— PROBLEM —
Gather up every line from the entries below that uses the word "Consider".

--

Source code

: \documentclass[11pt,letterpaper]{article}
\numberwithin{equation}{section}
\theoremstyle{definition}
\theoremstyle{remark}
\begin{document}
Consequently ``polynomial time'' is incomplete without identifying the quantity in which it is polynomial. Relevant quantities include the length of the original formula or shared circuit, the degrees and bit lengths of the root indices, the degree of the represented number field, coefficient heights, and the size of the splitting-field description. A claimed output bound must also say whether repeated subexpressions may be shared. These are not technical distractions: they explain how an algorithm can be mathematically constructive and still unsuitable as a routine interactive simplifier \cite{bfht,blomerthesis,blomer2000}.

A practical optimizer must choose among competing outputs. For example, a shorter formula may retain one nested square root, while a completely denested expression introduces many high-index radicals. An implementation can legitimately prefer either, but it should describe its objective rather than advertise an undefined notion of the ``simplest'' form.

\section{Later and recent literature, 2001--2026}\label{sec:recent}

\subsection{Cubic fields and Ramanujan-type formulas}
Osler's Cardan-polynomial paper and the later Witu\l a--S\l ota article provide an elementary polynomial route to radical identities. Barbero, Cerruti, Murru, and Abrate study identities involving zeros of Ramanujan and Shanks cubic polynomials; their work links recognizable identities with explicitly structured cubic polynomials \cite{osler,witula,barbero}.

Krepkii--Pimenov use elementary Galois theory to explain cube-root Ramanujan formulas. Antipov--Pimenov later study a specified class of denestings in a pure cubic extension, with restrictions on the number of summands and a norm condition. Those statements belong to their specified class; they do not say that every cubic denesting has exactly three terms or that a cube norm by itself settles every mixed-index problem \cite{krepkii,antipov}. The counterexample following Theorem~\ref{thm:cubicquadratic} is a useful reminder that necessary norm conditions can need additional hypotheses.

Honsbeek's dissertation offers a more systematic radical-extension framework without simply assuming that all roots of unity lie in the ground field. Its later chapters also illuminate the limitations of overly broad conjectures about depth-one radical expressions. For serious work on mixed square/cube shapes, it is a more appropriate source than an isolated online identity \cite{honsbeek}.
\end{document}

--

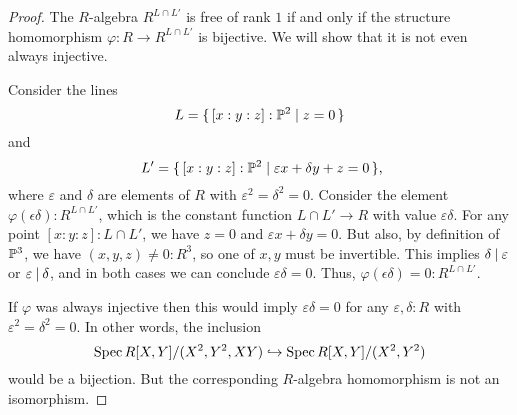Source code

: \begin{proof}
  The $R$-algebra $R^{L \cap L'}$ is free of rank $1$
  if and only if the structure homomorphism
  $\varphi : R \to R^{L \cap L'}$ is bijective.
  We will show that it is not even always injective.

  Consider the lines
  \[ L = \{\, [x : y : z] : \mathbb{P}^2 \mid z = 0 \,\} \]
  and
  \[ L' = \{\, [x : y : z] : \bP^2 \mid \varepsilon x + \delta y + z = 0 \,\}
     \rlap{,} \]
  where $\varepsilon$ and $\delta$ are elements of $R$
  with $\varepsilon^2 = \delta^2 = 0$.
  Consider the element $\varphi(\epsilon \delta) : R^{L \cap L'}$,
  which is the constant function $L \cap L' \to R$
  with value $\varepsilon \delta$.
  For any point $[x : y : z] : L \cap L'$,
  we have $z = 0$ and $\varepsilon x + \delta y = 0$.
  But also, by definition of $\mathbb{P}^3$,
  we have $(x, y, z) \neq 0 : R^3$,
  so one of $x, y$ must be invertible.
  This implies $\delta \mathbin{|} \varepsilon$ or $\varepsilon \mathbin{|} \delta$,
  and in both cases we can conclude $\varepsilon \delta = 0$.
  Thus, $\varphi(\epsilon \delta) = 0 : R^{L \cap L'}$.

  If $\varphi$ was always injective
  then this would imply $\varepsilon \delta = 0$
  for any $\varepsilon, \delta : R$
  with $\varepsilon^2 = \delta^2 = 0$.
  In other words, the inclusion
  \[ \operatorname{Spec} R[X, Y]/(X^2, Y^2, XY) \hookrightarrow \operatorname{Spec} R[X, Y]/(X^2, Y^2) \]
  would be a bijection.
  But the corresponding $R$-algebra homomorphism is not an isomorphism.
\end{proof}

--

— TASK OUTPUT —
  Consider the lines
  Consider the element $\varphi(\epsilon \delta) : R^{L \cap L'}$,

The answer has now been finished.